Requirement:
When you return the entries, keep every word and mark exactly as it is.

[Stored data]
:::::

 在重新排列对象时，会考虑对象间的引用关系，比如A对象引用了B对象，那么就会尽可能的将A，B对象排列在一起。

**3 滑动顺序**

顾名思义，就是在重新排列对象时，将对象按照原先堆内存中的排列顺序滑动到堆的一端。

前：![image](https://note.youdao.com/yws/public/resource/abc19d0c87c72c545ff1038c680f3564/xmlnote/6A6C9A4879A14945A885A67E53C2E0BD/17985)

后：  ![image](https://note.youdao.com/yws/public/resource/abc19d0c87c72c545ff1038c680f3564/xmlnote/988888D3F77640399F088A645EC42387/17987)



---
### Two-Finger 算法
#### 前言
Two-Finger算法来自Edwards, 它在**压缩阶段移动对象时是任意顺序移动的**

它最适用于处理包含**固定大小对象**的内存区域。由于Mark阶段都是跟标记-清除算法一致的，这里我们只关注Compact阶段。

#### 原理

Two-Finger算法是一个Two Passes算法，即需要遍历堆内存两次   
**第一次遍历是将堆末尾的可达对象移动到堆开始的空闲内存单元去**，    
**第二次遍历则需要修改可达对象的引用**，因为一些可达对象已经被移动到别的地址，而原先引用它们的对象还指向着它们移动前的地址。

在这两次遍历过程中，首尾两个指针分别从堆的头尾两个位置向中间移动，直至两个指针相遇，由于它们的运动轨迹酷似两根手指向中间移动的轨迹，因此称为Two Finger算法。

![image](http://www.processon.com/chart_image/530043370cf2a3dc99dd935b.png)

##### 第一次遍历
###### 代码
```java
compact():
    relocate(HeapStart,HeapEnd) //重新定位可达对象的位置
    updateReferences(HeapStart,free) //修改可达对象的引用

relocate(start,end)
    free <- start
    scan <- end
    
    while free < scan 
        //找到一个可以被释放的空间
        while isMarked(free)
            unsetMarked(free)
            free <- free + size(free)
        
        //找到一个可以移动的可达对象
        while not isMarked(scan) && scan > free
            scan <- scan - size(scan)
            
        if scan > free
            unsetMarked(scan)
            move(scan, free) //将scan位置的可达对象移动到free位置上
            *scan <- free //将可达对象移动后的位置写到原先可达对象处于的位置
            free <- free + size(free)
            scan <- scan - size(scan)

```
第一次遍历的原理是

:::::

Solution to this exercise:
 在重新排列对象时，会考虑对象间的引用关系，比如A对象引用了B对象，那么就会尽可能的将A，B对象排列在一起。

**3 滑动顺序**

顾名思义，就是在重新排列对象时，将对象按照原先堆内存中的排列顺序滑动到堆的一端。

前：![image](https://note.youdao.com/yws/public/resource/abc19d0c87c72c545ff1038c680f3564/xmlnote/6A6C9A4879A14945A885A67E53C2E0BD/17985)

后：  ![image](https://note.youdao.com/yws/public/resource/abc19d0c87c72c545ff1038c680f3564/xmlnote/988888D3F77640399F088A645EC42387/17987)



---
### Two-Finger 算法
#### 前言
Two-Finger算法来自Edwards, 它在**压缩阶段移动对象时是任意顺序移动的**

它最适用于处理包含**固定大小对象**的内存区域。由于Mark阶段都是跟标记-清除算法一致的，这里我们只关注Compact阶段。

#### 原理

Two-Finger算法是一个Two Passes算法，即需要遍历堆内存两次   
**第一次遍历是将堆末尾的可达对象移动到堆开始的空闲内存单元去**，    
**第二次遍历则需要修改可达对象的引用**，因为一些可达对象已经被移动到别的地址，而原先引用它们的对象还指向着它们移动前的地址。

在这两次遍历过程中，首尾两个指针分别从堆的头尾两个位置向中间移动，直至两个指针相遇，由于它们的运动轨迹酷似两根手指向中间移动的轨迹，因此称为Two Finger算法。

![image](http://www.processon.com/chart_image/530043370cf2a3dc99dd935b.png)

##### 第一次遍历
###### 代码
```java
compact():
    relocate(HeapStart,HeapEnd) //重新定位可达对象的位置
    updateReferences(HeapStart,free) //修改可达对象的引用

relocate(start,end)
    free <- start
    scan <- end
    
    while free < scan 
        //找到一个可以被释放的空间
        while isMarked(free)
            unsetMarked(free)
            free <- free + size(free)
        
        //找到一个可以移动的可达对象
        while not isMarked(scan) && scan > free
            scan <- scan - size(scan)
            
        if scan > free
            unsetMarked(scan)
            move(scan, free) //将scan位置的可达对象移动到free位置上
            *scan <- free //将可达对象移动后的位置写到原先可达对象处于的位置
            free <- free + size(free)
            scan <- scan - size(scan)

```
第一次遍历的原理是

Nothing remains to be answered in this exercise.